Linas Alsenas -- Interior Design, 8/1/2001 12:00:00 AM
"Once you mix up everything enough, everything belongs." Such was Walter Chatham's design approach for the new Miami Beach offices of Dacra, the real estate development company best known for its role in the renaissance of the Art Deco District and the creation of the Miami Design District. "If there was a green chair on one side of a table, I would put a yellow one on the other side," he explains. This peculiar strategy not only satisfied Chatham's abhorrence of the "stultifying monotony of coordinated furniture," but it also provided flexibility for the project's secondary role: an exhibition space for Dacra owner Craig Robins' significant art collection.
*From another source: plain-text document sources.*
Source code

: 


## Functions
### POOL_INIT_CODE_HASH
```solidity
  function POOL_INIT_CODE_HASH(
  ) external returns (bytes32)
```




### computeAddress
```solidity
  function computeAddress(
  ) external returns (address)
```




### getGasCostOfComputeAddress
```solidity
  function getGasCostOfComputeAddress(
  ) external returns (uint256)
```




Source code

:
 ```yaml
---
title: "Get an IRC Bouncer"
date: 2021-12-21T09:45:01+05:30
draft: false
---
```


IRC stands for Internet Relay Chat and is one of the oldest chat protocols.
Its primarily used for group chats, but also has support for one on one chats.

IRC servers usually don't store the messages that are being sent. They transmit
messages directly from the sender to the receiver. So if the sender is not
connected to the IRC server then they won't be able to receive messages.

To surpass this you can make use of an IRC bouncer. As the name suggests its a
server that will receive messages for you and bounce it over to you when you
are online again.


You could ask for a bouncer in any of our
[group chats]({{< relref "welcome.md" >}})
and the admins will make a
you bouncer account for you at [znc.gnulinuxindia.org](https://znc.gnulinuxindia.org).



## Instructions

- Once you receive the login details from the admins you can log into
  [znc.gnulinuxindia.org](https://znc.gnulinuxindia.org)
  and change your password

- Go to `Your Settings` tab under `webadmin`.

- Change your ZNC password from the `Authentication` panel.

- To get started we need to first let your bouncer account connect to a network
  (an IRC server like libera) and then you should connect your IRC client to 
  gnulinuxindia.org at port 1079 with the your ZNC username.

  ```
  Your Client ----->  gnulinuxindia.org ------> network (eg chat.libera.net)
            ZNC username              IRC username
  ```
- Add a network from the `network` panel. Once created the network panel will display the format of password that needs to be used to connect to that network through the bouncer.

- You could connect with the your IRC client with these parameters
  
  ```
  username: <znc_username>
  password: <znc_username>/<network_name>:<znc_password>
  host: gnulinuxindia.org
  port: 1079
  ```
When the company's growth necessitated a move to larger quarters on Lincoln Road, Robins enlisted Chatham to convert the 15,000-sq.-ft. second-floor space into new headquarters for Dacra and Bridge House, a graphic design firm also owned by Robins. The "Moorish fantasy" building had been built in two phases in the 1930s. One side of the building was constructed from timber, which in south Florida inevitably means termites. When renovation began, Chatham realized that the wooden stud walls were "essentially being held together by termite saliva." Because these were bearing walls, it was impossible to open up the space as much as initially desired. Consequently, the walls jut out from the offices, serendipitously breaking up the hallway into a series of ideal gallery spaces. The other side of the building, thankfully constructed in steel, was 2 1/2 ft. lower. In this area, higher ceilings and columnar support allowed for a more open space well-suited to Bridge House's collaborative activities. Dacra and Bridge House are separated by an oval reception area, where a ramp takes visitors up to Dacra's offices.
Chatham faced the challenge of creating an "office that is neutral enough so that it would show off the art, but not so neutral that it would be bland." The walls were painted plain white, punctuated with colorful doors representing Dacra's property holdings; the lively palette was developed from signature Dacra projects.
"The purpose of the art is multivalent," explains Chatham, citing its ability to impress clients and create a stimulating, dynamic work environment. The exhibit changes periodically as Rob ins' collection rotates among the Dacra/Bridge House offices, Robins' home, and another office in the Miami Design District.